Hello,
I am trying to fit the zero-inflated beta regression of Tang et al., 2023 (Zero-Inflated Beta Distribution Regression Modeling | SpringerLink). This involves extending the Beta distribution to the user defined scale (-a,1). Implementation in STAN is proving tricky due to a couple of variables that need to be marginalised out (namely zi and W in the below).
An indicator variable zi is defined, denoting whether an observation y is truly 0:
- Where y > 0, zi = 0.
- Where y = 0, zi is modelled as a latent variable, under the rational that y may truly be 0, and thus zi = 1, or that y may be 0 due to chance, and thus zi = 0.

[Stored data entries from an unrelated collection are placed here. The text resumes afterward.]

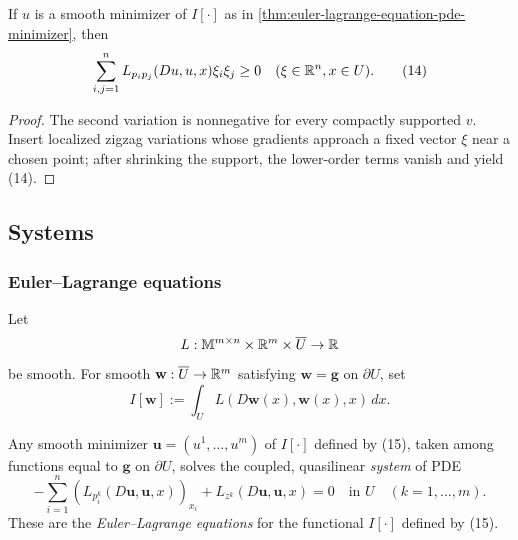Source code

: \begin{proposition}
\label{prop:second-variation-convexity-necessary-condition}

If $u$ is a smooth minimizer of $I[\cdot]$ as in \cref{thm:euler-lagrange-equation-pde-minimizer}, then
\[
\sum_{i,j=1}^n L_{p_i p_j}(Du, u, x)\xi_i \xi_j \geq 0 \quad (\xi \in \R^n, x \in U).
\tag{14}
\]
\end{proposition}

\begin{proof}
\sketch The second variation is nonnegative for every compactly supported $v$. Insert localized zigzag variations whose gradients approach a fixed vector $\xi$ near a chosen point; after shrinking the support, the lower-order terms vanish and yield (14).
\end{proof}

\subsection{Systems}
\label{sec:systems-calculus-of-variations}

\subsubsection{Euler--Lagrange equations}

Let
\[
L:\mathbb{M}^{m\times n}\times\R^m\times\overline U\to\R
\]
be smooth. For smooth $\mathbf w:\overline U\to\R^m$ satisfying
$\mathbf w=\mathbf g$ on $\partial U$, set
\[
I[\mathbf w]:=\int_U L(D\mathbf w(x),\mathbf w(x),x)\,dx.
\tag{15}
\]

\begin{theorem}
\label{thm:euler-lagrange-system-pde-minimizer}

Any smooth minimizer $\mathbf{u} = (u^1,\ldots,u^m)$ of $I[\cdot]$ defined by (15), taken among functions equal to $\mathbf{g}$ on $\partial U$, solves the coupled, quasilinear \textit{system} of PDE
\[
-\sum_{i=1}^n \left( L_{p_i^k}(D\mathbf{u}, \mathbf{u}, x) \right)_{x_i} + L_{z^k}(D\mathbf{u}, \mathbf{u}, x) = 0 \quad \text{in } U \quad (k = 1, \ldots, m).
\]
These are the \textit{Euler--Lagrange equations} for the functional $I[\cdot]$ defined by (15).
\end{theorem}

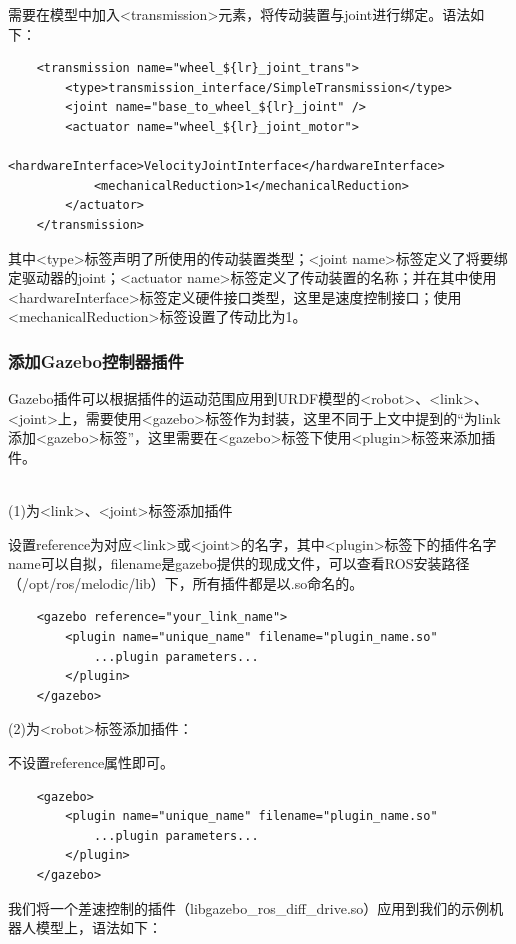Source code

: \documentclass[10pt, oneside]{book}
\begin{document}
需要在模型中加入<transmission>元素，将传动装置与joint进行绑定。语法如下：

\begin{verbatim}
    <transmission name="wheel_${lr}_joint_trans">
        <type>transmission_interface/SimpleTransmission</type>
        <joint name="base_to_wheel_${lr}_joint" />
        <actuator name="wheel_${lr}_joint_motor">
            <hardwareInterface>VelocityJointInterface</hardwareInterface>
            <mechanicalReduction>1</mechanicalReduction>
        </actuator>
    </transmission>
\end{verbatim}

其中<type>标签声明了所使用的传动装置类型；<joint name>标签定义了将要绑定驱动器的joint；<actuator name>标签定义了传动装置的名称；并在其中使用<hardwareInterface>标签定义硬件接口类型，这里是速度控制接口；使用<mechanicalReduction>标签设置了传动比为1。

\subsubsection{添加Gazebo控制器插件}

Gazebo插件可以根据插件的运动范围应用到URDF模型的<robot>、<link>、<joint>上，需要使用<gazebo>标签作为封装，这里不同于上文中提到的“为link添加<gazebo>标签”，这里需要在<gazebo>标签下使用<plugin>标签来添加插件。

~\\
\noindent(1)为<link>、<joint>标签添加插件

设置reference为对应<link>或<joint>的名字，其中<plugin>标签下的插件名字name可以自拟，filename是gazebo提供的现成文件，可以查看ROS安装路径（/opt/ros/melodic/lib）下，所有插件都是以.so命名的。

\begin{verbatim}
    <gazebo reference="your_link_name">
        <plugin name="unique_name" filename="plugin_name.so"
            ...plugin parameters...
        </plugin>
    </gazebo>
\end{verbatim}

\noindent(2)为<robot>标签添加插件：

不设置reference属性即可。

\begin{verbatim}
    <gazebo>
        <plugin name="unique_name" filename="plugin_name.so"
            ...plugin parameters...
        </plugin>
    </gazebo>
\end{verbatim}

我们将一个差速控制的插件（libgazebo\_ros\_diff\_drive.so）应用到我们的示例机器人模型上，语法如下：
\end{document}

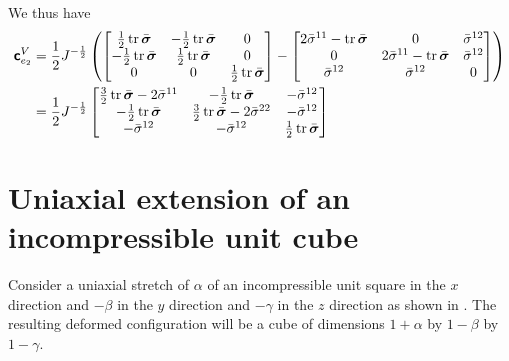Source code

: We thus have
\begin{equation}
  \begin{split}
    \tensorfour{c}_{e_{2}}^{V}&=\dfrac{1}{2}J^{-\frac{1}{2}}\pbrac{\begin{bmatrix}
        \frac{1}{2}\trace{}{\bar{\tensor{\sigma}}} & -\frac{1}{2}\trace{}{\bar{\tensor{\sigma}}} & 0 \\
        -\frac{1}{2}\trace{}{\bar{\tensor{\sigma}}} & \frac{1}{2}\trace{}{\bar{\tensor{\sigma}}} & 0 \\
        0 & 0 & \frac{1}{2}\trace{}{\bar{\tensor{\sigma}}}
      \end{bmatrix}-\begin{bmatrix}
      2\bar{\sigma}^{11}-\trace{}{\bar{\tensor{\sigma}}} & 0 & \bar{\sigma}^{12}
      \\
      0 & 2\bar{\sigma}^{11}-\trace{}{\bar{\tensor{\sigma}}} & \bar{\sigma}^{12}
      \\
      \bar{\sigma}^{12} & \bar{\sigma}^{12} & 0
    \end{bmatrix}}\\
    &=\dfrac{1}{2}J^{-\frac{1}{2}}\begin{bmatrix}
      \frac{3}{2}\trace{}{\bar{\tensor{\sigma}}}-2\bar{\sigma}^{11} &
      -\frac{1}{2}\trace{}{\bar{\tensor{\sigma}}} & -\bar{\sigma}^{12} \\
      -\frac{1}{2}\trace{}{\bar{\tensor{\sigma}}} &
      \frac{3}{2}\trace{}{\bar{\tensor{\sigma}}}-2\bar{\sigma}^{22} &
      -\bar{\sigma}^{12} \\
      -\bar{\sigma}^{12} & -\bar{\sigma}^{12} &
      \frac{1}{2}\trace{}{\bar{\tensor{\sigma}}}
    \end{bmatrix}
  \end{split}
\end{equation}

\section{Uniaxial extension of an incompressible unit cube}

Consider a uniaxial stretch of $\alpha$ of an incompressible unit
square in the $x$ direction and $-\beta$ in the $y$ direction and
$-\gamma$ in the $z$ direction as shown in
. The resulting deformed
configuration will be a cube of dimensions $1+\alpha$ by $1-\beta$ by
$1-\gamma$.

Zeros due to chance are considered to have arisen from the Beta component. So, instead of modelling y , V is modelled. Where y > 0, V is known. Where y = 0 and zi = 0, a latent Beta distributed V is sampled.
The model should look like (I don’t know LaTex, so excuse writing this in line):
a = 1 // Setting a to 1 gives even distribution either side of 0
c = (a / a + 1)
μ = α1 + β1X
φ = α2
π = α3 + β2X
A = μ * φ
B = (1 - μ) * φ
if(y > 0):
zi = 0
V = (y + a) / (a + 1)
V ~ Beta(A, B)
zi ~ Bernoulli(pi)
if(y = 0):
zi ~ Bernoulli( π / (π + (1 - π)P(V ≤ c)) )
if(zi = 0):
y = max(0,W)
W = (a + 1)V - a ∴ P(W ≤ 0) = P(V ≤ c)
V ~ Beta(A, B) T(0, c)
I believe I have figured out how to marginilise out zi, I am less confident about how to work around y = max(0,W). This is the code I have come up with at the moment.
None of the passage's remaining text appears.